Christian Hackenberg, Penn State, QB: I've listed the junior on this list a few times this fall, largely due to the potential vs. production debate that will ensue in NFL meeting rooms in the spring, if Hackenberg elects to apply for early entry into the 2016 draft. While the 6-foot-4, 228-pound junior possesses the prototypical dimensions and arm talent to lead some evaluators to view him as a potential franchise quarterback, Hackenberg's scattershot production, judgment and accuracy could make him a tough sell for a team looking for an immediate impact player at the position. Against Michigan State, Hackenberg did little to alleviate concerns about his awareness, accuracy and poise as a potential starter at the next level. He not only struggled with his ball placement on short and intermediate throws, but he repeatedly overshot receivers on vertical throws down the boundary. Although he threw a couple of darts on slants, including his eight-yard touchdown to Chris Godwin, Hackenberg's overpowering velocity made it tough for receivers to snag his throws between the numbers. With the junior prone to firing fastballs into traffic, he could struggle with turnovers as a pro based on the number of tips and overthrows that land in the hands of defenders at the next level.

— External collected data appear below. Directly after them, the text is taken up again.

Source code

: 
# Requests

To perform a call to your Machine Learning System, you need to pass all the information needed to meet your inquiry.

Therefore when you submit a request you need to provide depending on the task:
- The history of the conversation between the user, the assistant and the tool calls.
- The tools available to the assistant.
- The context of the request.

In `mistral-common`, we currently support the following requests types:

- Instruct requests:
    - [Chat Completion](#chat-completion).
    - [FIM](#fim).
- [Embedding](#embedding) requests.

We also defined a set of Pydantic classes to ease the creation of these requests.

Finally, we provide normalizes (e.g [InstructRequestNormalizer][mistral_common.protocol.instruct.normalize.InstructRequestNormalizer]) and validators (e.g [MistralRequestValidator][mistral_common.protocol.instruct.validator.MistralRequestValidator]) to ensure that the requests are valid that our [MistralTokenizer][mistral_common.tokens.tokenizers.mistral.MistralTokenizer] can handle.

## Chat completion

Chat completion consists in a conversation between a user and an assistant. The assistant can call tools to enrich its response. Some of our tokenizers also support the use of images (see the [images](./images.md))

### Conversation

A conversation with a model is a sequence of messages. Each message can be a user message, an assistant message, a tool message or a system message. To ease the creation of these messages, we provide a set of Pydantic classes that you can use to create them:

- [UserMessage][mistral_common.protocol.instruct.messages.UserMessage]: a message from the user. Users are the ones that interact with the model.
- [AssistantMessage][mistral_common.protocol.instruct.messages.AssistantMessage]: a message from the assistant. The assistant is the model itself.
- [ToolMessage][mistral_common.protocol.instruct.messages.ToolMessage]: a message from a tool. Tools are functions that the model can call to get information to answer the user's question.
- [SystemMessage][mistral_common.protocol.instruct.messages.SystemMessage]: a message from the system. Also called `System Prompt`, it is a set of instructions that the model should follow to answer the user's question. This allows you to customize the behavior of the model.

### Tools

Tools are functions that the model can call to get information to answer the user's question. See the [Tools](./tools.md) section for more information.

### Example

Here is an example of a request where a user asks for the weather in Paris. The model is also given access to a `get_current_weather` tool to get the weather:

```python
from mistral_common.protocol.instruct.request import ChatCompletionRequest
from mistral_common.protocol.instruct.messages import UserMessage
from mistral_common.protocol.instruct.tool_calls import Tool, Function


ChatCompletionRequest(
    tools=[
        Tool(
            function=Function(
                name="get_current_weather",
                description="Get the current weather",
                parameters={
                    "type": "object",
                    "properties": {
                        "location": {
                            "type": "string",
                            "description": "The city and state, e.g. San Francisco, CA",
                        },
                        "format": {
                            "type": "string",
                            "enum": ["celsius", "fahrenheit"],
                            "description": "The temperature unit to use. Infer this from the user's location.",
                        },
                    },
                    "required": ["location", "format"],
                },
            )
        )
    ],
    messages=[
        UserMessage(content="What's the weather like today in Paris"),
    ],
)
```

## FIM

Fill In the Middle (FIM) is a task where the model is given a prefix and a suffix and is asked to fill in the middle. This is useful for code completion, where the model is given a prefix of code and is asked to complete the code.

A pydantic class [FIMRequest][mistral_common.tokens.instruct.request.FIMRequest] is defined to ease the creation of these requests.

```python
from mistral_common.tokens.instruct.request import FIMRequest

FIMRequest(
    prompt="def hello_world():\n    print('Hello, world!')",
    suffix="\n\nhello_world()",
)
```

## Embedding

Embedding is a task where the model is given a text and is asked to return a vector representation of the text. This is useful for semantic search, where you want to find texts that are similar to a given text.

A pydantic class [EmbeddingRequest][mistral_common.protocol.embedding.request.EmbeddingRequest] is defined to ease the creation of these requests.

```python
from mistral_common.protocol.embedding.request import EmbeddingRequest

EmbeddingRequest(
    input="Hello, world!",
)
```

Tommy Armstrong, Jr., Nebraska, QB: For Mike Riley to win big at Nebraska, he needs to find a way to resolve Armstrong's turnover woes in the pocket. The 6-foot-1, 220-pound junior has thrown nine interceptions in the Huskers' last three games, including a four-interception performance against Iowa that ruined the team's chances of finishing with a .500 record. Armstrong's errant throws and poor decisions are inexcusable for a two-year starter with 25 career starts. Although the Hawkeyes' defense ranks as one of the best in the Big Ten, the struggles from the junior quarterback will lead NFL scouts to question his ability to read and diagnose coverages on the fly. Given the importance of judgment, accuracy and anticipation at the next level, Armstrong's poor play down the stretch has seriously damaged his stock.